Apache Kafka has default message size limits that can be configured to handle larger payloads, but there are important considerations and best practices to follow.

Default message size limits

By default, Kafka has the following message size limits:
  • Producer: 1MB (max.request.size)
  • Broker: 1MB (message.max.bytes)
  • Topic: Inherits from broker setting (max.message.bytes)
  • Consumer: 1MB (max.partition.fetch.bytes)
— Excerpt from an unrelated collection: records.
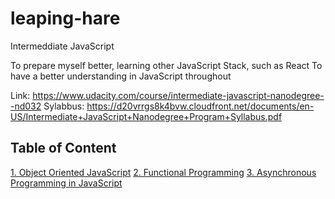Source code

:# leaping-hare

Intermeddiate JavaScript

To prepare myself better, learning other JavaScript Stack, such as React
To have a better understanding in JavaScript throughout

Link: https://www.udacity.com/course/intermediate-javascript-nanodegree--nd032
Sylabbus: https://d20vrrgs8k4bvw.cloudfront.net/documents/en-US/Intermediate+JavaScript+Nanodegree+Program+Syllabus.pdf

## Table of Content

[1. Object Oriented JavaScript]()
[2. Functional Programming]()
[3. Asynchronous Programming in JavaScript]()
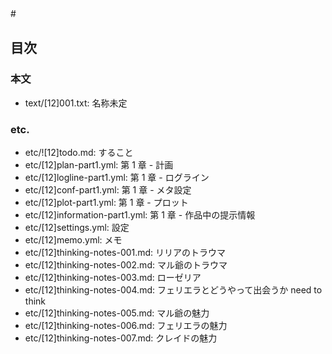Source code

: #　
## 目次
### 本文
- text/[12]001.txt:               名称未定

### etc.
- etc/![12]todo.md:              すること
- etc/[12]plan-part1.yml:        第 1 章 - 計画
- etc/[12]logline-part1.yml:     第 1 章 - ログライン
- etc/[12]conf-part1.yml:        第 1 章 - メタ設定
- etc/[12]plot-part1.yml:        第 1 章 - プロット
- etc/[12]information-part1.yml: 第 1 章 - 作品中の提示情報
- etc/[12]settings.yml:          設定
- etc/[12]memo.yml:              メモ
- etc/[12]thinking-notes-001.md: リリアのトラウマ
- etc/[12]thinking-notes-002.md: マル爺のトラウマ
- etc/[12]thinking-notes-003.md: ローゼリア
- etc/[12]thinking-notes-004.md: フェリエラとどうやって出会うか need to think
- etc/[12]thinking-notes-005.md: マル爺の魅力
- etc/[12]thinking-notes-006.md: フェリエラの魅力
- etc/[12]thinking-notes-007.md: クレイドの魅力
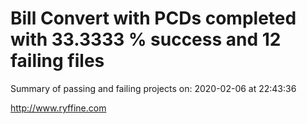 # Bill Convert with PCDs completed with 33.3333 % success and 12 failing files

Summary of passing and failing projects on: 2020-02-06 at 22:43:36

http://www.ryffine.com
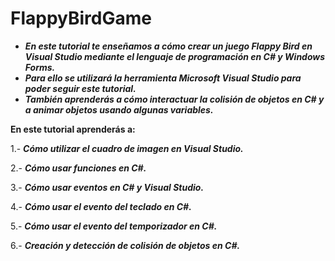 # FlappyBirdGame

- **_En este tutorial te enseñamos a cómo crear un juego Flappy Bird en Visual Studio mediante el lenguaje de programación en C# y Windows Forms._**
- **_Para ello se utilizará la herramienta Microsoft Visual Studio para poder seguir este tutorial._**
- **_También aprenderás a cómo interactuar la colisión de objetos en C# y a animar objetos usando algunas variables._**

**En este tutorial aprenderás a:**

1.- **_Cómo utilizar el cuadro de imagen en Visual Studio._**

2.- **_Cómo usar funciones en C#._**

3.- **_Cómo usar eventos en C# y Visual Studio._**

4.- **_Cómo usar el evento del teclado en C#._**

5.- **_Cómo usar el evento del temporizador en C#._**

6.- **_Creación y detección de colisión de objetos en C#._**
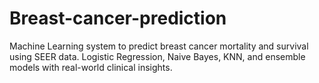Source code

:# Breast-cancer-prediction
Machine Learning system to predict breast cancer mortality and survival using SEER data. Logistic Regression, Naive Bayes, KNN, and ensemble models with real-world clinical insights.
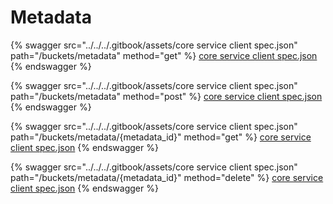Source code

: # Metadata

{% swagger src="../../../.gitbook/assets/core service client spec.json" path="/buckets/metadata" method="get" %}
[core service client spec.json](<../../../.gitbook/assets/core service client spec.json>)
{% endswagger %}

{% swagger src="../../../.gitbook/assets/core service client spec.json" path="/buckets/metadata" method="post" %}
[core service client spec.json](<../../../.gitbook/assets/core service client spec.json>)
{% endswagger %}

{% swagger src="../../../.gitbook/assets/core service client spec.json" path="/buckets/metadata/{metadata_id}" method="get" %}
[core service client spec.json](<../../../.gitbook/assets/core service client spec.json>)
{% endswagger %}

{% swagger src="../../../.gitbook/assets/core service client spec.json" path="/buckets/metadata/{metadata_id}" method="delete" %}
[core service client spec.json](<../../../.gitbook/assets/core service client spec.json>)
{% endswagger %}
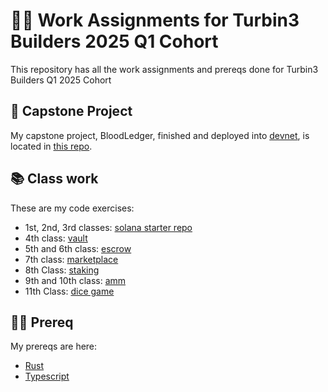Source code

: # 👩‍🏫 Work Assignments for Turbin3 Builders 2025 Q1 Cohort

This repository has all the work assignments and prereqs done for Turbin3 Builders Q1 2025 Cohort

## 💼 Capstone Project

My capstone project, BloodLedger, finished and deployed into [devnet](https://explorer.solana.com/address/b1oodxpcTKPaXCUd5nnmTb8q85vRMfNmDLsqcqvUwwF?cluster=devnet), is located in [this repo](https://github.com/rute-sophie/BloodLedger).


## 📚 Class work

These are my code exercises:

- 1st, 2nd, 3rd classes: [solana starter repo](https://github.com/rute-sophie/solana-starter)
- 4th class: [vault](rust/vault/)
- 5th and 6th class: [escrow](rust/escrow)
- 7th class: [marketplace](rust/marketplace)
- 8th Class: [staking](rust/nft-staking/)
- 9th and 10th class: [amm](rust/amm)
- 11th Class: [dice game](rust/dice-game)

## 👩‍💻 Prereq

My prereqs are here:

- [Rust](prereq)
- [Typescript](https://github.com/rute-sophie/RiseIn-bootcamp)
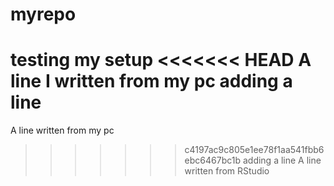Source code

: # myrepo
testing my setup
<<<<<<< HEAD
A line I written from my pc
adding a line
=======
A line written from my pc
>>>>>>> c4197ac9c805e1ee78f1aa541fbb6ebc6467bc1b
adding a line
A line written from RStudio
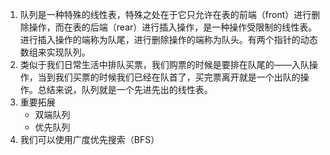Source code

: 1. 队列是一种特殊的线性表，特殊之处在于它只允许在表的前端（front）进行删除操作，而在表的后端（rear）进行插入操作，是一种操作受限制的线性表。进行插入操作的端称为队尾，进行删除操作的端称为队头。有两个指针的动态数组来实现队列。
2. 类似于我们日常生活中排队买票，我们购票的时候是要排在队尾的——入队操作，当到我们买票的时候我们已经在队首了，买完票离开就是一个出队的操作。总结来说，队列就是一个先进先出的线性表。
3. 重要拓展
   - 双端队列
   - 优先队列
4. 我们可以使用广度优先搜索（BFS）
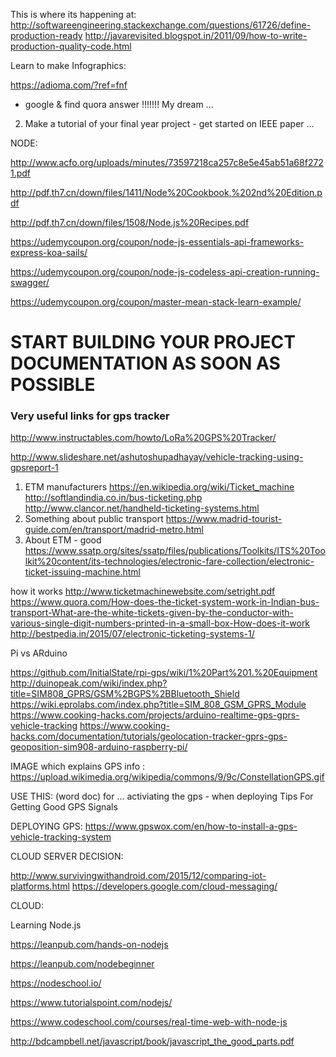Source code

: This is where its happening at:
http://softwareengineering.stackexchange.com/questions/61726/define-production-ready
http://javarevisited.blogspot.in/2011/09/how-to-write-production-quality-code.html

Learn to make Infographics:

https://adioma.com/?ref=fnf

+ google & find quora answer !!!!!!! My dream ...

2. Make a tutorial of your final year project - get started on IEEE paper ...

NODE:

http://www.acfo.org/uploads/minutes/73597218ca257c8e5e45ab51a68f2721.pdf

http://pdf.th7.cn/down/files/1411/Node%20Cookbook,%202nd%20Edition.pdf

http://pdf.th7.cn/down/files/1508/Node.js%20Recipes.pdf

https://udemycoupon.org/coupon/node-js-essentials-api-frameworks-express-koa-sails/

https://udemycoupon.org/coupon/node-js-codeless-api-creation-running-swagger/

https://udemycoupon.org/coupon/master-mean-stack-learn-example/

# START BUILDING YOUR PROJECT DOCUMENTATION AS SOON AS POSSIBLE
### Very useful links for gps tracker
http://www.instructables.com/howto/LoRa%20GPS%20Tracker/

http://www.slideshare.net/ashutoshupadhayay/vehicle-tracking-using-gpsreport-1

1. ETM manufacturers
https://en.wikipedia.org/wiki/Ticket_machine
http://softlandindia.co.in/bus-ticketing.php
http://www.clancor.net/handheld-ticketing-systems.html
2. Something about public transport
https://www.madrid-tourist-guide.com/en/transport/madrid-metro.html
3. About ETM - good
https://www.ssatp.org/sites/ssatp/files/publications/Toolkits/ITS%20Toolkit%20content/its-technologies/electronic-fare-collection/electronic-ticket-issuing-machine.html

how it works
http://www.ticketmachinewebsite.com/setright.pdf
https://www.quora.com/How-does-the-ticket-system-work-in-Indian-bus-transport-What-are-the-white-tickets-given-by-the-conductor-with-various-single-digit-numbers-printed-in-a-small-box-How-does-it-work
http://bestpedia.in/2015/07/electronic-ticketing-systems-1/


Pi vs ARduino

https://github.com/InitialState/rpi-gps/wiki/1%20Part%201.%20Equipment
http://duinopeak.com/wiki/index.php?title=SIM808_GPRS/GSM%2BGPS%2BBluetooth_Shield
https://wiki.eprolabs.com/index.php?title=SIM_808_GSM_GPRS_Module
https://www.cooking-hacks.com/projects/arduino-realtime-gps-gprs-vehicle-tracking
https://www.cooking-hacks.com/documentation/tutorials/geolocation-tracker-gprs-gps-geoposition-sim908-arduino-raspberry-pi/

IMAGE which explains GPS info :
https://upload.wikimedia.org/wikipedia/commons/9/9c/ConstellationGPS.gif


USE THIS: (word doc)
for ... activiating the gps - when deploying 
Tips For Getting Good GPS Signals

DEPLOYING GPS:
https://www.gpswox.com/en/how-to-install-a-gps-vehicle-tracking-system

CLOUD SERVER DECISION:

http://www.survivingwithandroid.com/2015/12/comparing-iot-platforms.html
https://developers.google.com/cloud-messaging/

CLOUD:

Learning Node.js

https://leanpub.com/hands-on-nodejs

https://leanpub.com/nodebeginner

https://nodeschool.io/

https://www.tutorialspoint.com/nodejs/

https://www.codeschool.com/courses/real-time-web-with-node-js

http://bdcampbell.net/javascript/book/javascript_the_good_parts.pdf


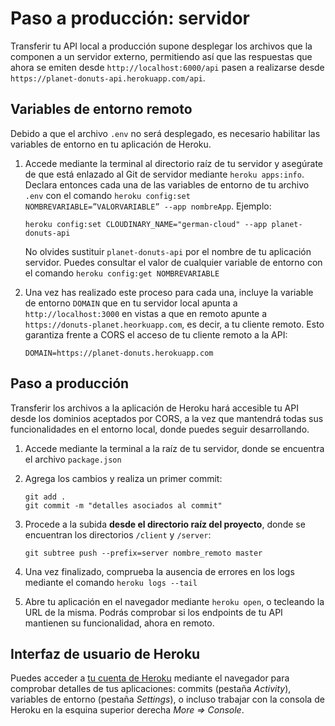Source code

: 

# Paso a producción: servidor

Transferir tu API local a producción supone desplegar los archivos que la componen a un servidor externo, permitiendo así que las respuestas que ahora se emiten desde `http://localhost:6000/api` pasen a realizarse desde `https://planet-donuts-api.herokuapp.com/api`.
       
## Variables de entorno remoto

Debido a que el archivo `.env` no será desplegado, es necesario habilitar las variables de entorno en tu aplicación de Heroku.

1. Accede mediante la terminal al directorio raíz de tu servidor y asegúrate de que está enlazado al Git de servidor mediante `heroku apps:info`. Declara entonces cada una de las variables de entorno de tu archivo `.env` con el comando `heroku config:set NOMBREVARIABLE=”VALORVARIABLE” --app nombreApp`. Ejemplo:

       heroku config:set CLOUDINARY_NAME="german-cloud" --app planet-donuts-api
  
   No olvides sustituir `planet-donuts-api` por el nombre de tu aplicación servidor. Puedes consultar el valor de cualquier variable de entorno con el comando `heroku config:get NOMBREVARIABLE` 

2. Una vez has realizado este proceso para cada una, incluye la variable de entorno `DOMAIN` que en tu servidor local apunta a `http://localhost:3000` en vistas a que en remoto apunte a `https://donuts-planet.heorkuapp.com`, es decir, a tu cliente remoto. Esto garantiza frente a CORS el acceso de tu cliente remoto a la API:

       DOMAIN=https://planet-donuts.herokuapp.com  


## Paso a producción

Transferir los archivos a la aplicación de Heroku hará accesible tu API desde los dominios aceptados por CORS, a la vez que mantendrá todas sus funcionalidades en el entorno local, donde puedes seguir desarrollando.

1. Accede mediante la terminal a la raíz de tu servidor, donde se encuentra el archivo `package.json`
2. Agrega los cambios y realiza un primer commit:
       
       git add .
       git commit -m "detalles asociados al commit"

3. Procede a la subida **desde el directorio raíz del proyecto**, donde se encuentran los directorios `/client` y `/server`:
       
       git subtree push --prefix=server nombre_remoto master

4. Una vez finalizado, comprueba la ausencia de errores en los logs mediante el comando `heroku logs --tail`
5. Abre tu aplicación en el navegador mediante `heroku open`, o tecleando la URL de la misma. Podrás comprobar si los endpoints de tu API mantienen su funcionalidad, ahora en remoto.

## Interfaz de usuario de Heroku

Puedes acceder a [tu cuenta de Heroku](https://dashboard.heroku.com/apps) mediante el navegador para comprobar detalles de tus aplicaciones: commits (pestaña *Activity*), variables de entorno (pestaña *Settings*), o incluso trabajar con la consola de Heroku en la esquina superior derecha *More => Console*.
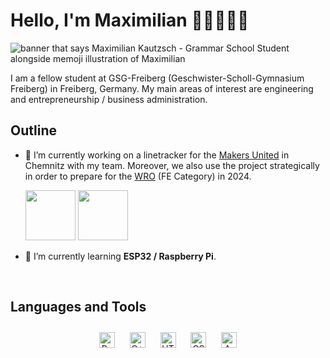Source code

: # Hello, I'm Maximilian 👋🏼👨🏼‍💻
  
<img src = "https://github.com/MaximilianKautzsch/MaximilianKautzsch/blob/847dbdd0208c62a74e9e16405c6e84aba2ad1092/gh-header-image-cropped.png).png" alt = "banner that says Maximilian Kautzsch - Grammar School Student alongside memoji illustration of Maximilian">

I am a fellow student at GSG-Freiberg (Geschwister-Scholl-Gymnasium Freiberg) in Freiberg, Germany. My main areas of interest are engineering and entrepreneurship / business administration.  
  


## Outline


- 🔭 I’m currently working on a linetracker for the [Makers United](https://www.makers-united.de/) in Chemnitz with my team. Moreover, we also use the project strategically in order to prepare for the [WRO](https://www.worldrobotolympiad.de/) (FE Category) in 2024.
  
  <img src="https://chemnitz2025.de/wp-content/uploads/2022/06/makers_united_header_113364_orig.jpg" height ="80" width="auto" >
  <img src="https://g-h-s.de/images/unterricht/ag/robotic/wro/WRO2.png" height="80" width="auto" >


- 🌱 I’m currently learning **ESP32 / Raspberry Pi**.


<br/>  


## Languages and Tools  
<div align="center">  
<a href="https://www.python.org/" target="_blank"><img style="margin: 10px" src="https://profilinator.rishav.dev/skills-assets/python-original.svg" alt="Python" height="25" /></a>  
<a href="https://www.cplusplus.com/" target="_blank"><img style="margin: 10px" src="https://profilinator.rishav.dev/skills-assets/cplusplus-original.svg" alt="C++" height="25" /></a>  
<a href="https://en.wikipedia.org/wiki/HTML5" target="_blank"><img style="margin: 10px" src="https://profilinator.rishav.dev/skills-assets/html5-original-wordmark.svg" alt="HTML5" height="25" /></a>  
<a href="https://www.w3schools.com/css/" target="_blank"><img style="margin: 10px" src="https://profilinator.rishav.dev/skills-assets/css3-original-wordmark.svg" alt="CSS3" height="25" /></a>  
<a href="https://www.arduino.cc/" target="_blank"><img style="margin: 10px" src="https://profilinator.rishav.dev/skills-assets/arduino.png" alt="Arduino" height="25" /></a>  
</div>  
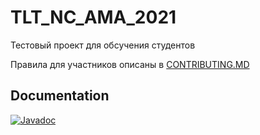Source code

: # TLT_NC_AMA_2021
Тестовый проект для обсучения студентов

Правила для участников описаны в [CONTRIBUTING.MD][contrib]

[contrib]: https://github.com/kostua16/TLT_NC_AMA_2021/blob/main/CONTRIBUTING.MD

## Documentation

[![Javadoc](https://img.shields.io/badge/JavaDoc-Online-green)](https://Spec163.github.io/TLT_NC_AMA_2021/)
Configuring Kafka for large messages

To send messages larger than 1MB, you need to configure multiple components:

Producer configuration

# Set maximum request size for producer
max.request.size=10485760  # 10MB
# Increase buffer memory if needed
buffer.memory=67108864     # 64MB

Broker configuration

# Set maximum message size for broker
message.max.bytes=10485760          # 10MB
# Set maximum replica fetch size
replica.fetch.max.bytes=10485760    # 10MB
# Set maximum response size
socket.receive.buffer.bytes=1048576 # 1MB
socket.send.buffer.bytes=1048576    # 1MB

Topic configuration

kafka-configs --bootstrap-server localhost:9092 \
  --alter --entity-type topics --entity-name large-topic \
  --add-config max.message.bytes=10485760

Consumer configuration

# Set maximum fetch size for consumer
max.partition.fetch.bytes=10485760  # 10MB
fetch.max.bytes=52428800            # 50MB

Performance implications

Sending large messages in Kafka has several performance implications:

Memory usage

  • Larger messages consume more memory on brokers, producers, and consumers
  • Can lead to increased garbage collection pressure
  • May require tuning JVM heap sizes

Network bandwidth

  • Large messages consume more network bandwidth
  • Can lead to network congestion and timeouts
  • May require adjusting network buffer sizes

Disk I/O

  • Larger messages result in more disk I/O operations
  • Can impact log compaction performance
  • May require faster storage systems

Throughput impact

  • Large messages generally reduce overall throughput
  • Kafka is optimized for high-throughput, small messages
  • Consider message batching strategies

Alternative approaches

Instead of sending large messages directly, consider these alternatives:

1. External storage pattern

Store large payloads in external systems and send only references:
{
  "id": "message-123",
  "timestamp": "2023-01-01T00:00:00Z",
  "data_location": "s3://bucket/path/to/large-file.json",
  "metadata": {
    "size": 50000000,
    "checksum": "abc123"
  }
}
Benefits:
  • Keeps Kafka messages small and fast
  • Allows for separate scaling of storage and messaging
  • Enables efficient caching strategies

2. Message splitting

Break large messages into smaller chunks:
{
  "message_id": "msg-123",
  "chunk_id": "chunk-1",
  "total_chunks": 5,
  "chunk_data": "...",
  "sequence": 1
}
Benefits:
  • Works within default Kafka limits
  • Allows for parallel processing
  • Provides better error recovery

3. Compression

Enable compression to reduce message sizes:
# Producer compression
compression.type=snappy  # or gzip, lz4, zstd
Benefits:
  • Reduces network bandwidth usage
  • Decreases storage requirements
  • Often improves throughput

Best practices

Recommendations for large messages
  1. Avoid large messages when possible - Kafka is optimized for small, high-throughput messages
  2. Use external storage - Store large payloads externally and reference them in Kafka messages
  3. Enable compression - Always enable compression for large messages
  4. Monitor memory usage - Ensure adequate heap sizing for all components
  5. Test thoroughly - Verify performance impact in your specific environment

Configuration checklist

When configuring for large messages, ensure all these settings are aligned:
  • ✅ Producer max.request.size
  • ✅ Broker message.max.bytes
  • ✅ Topic max.message.bytes
  • ✅ Consumer max.partition.fetch.bytes
  • ✅ Consumer fetch.max.bytes
  • ✅ Broker replica.fetch.max.bytes

Monitoring considerations

Monitor these metrics when working with large messages:
  • Memory usage on brokers, producers, and consumers
  • Network bandwidth utilization
  • Disk I/O patterns and latency
  • Garbage collection frequency and duration
  • Message throughput and latency
Performance impactLarge messages can significantly impact Kafka performance. Always test in a staging environment that mirrors your production setup before deploying large message configurations.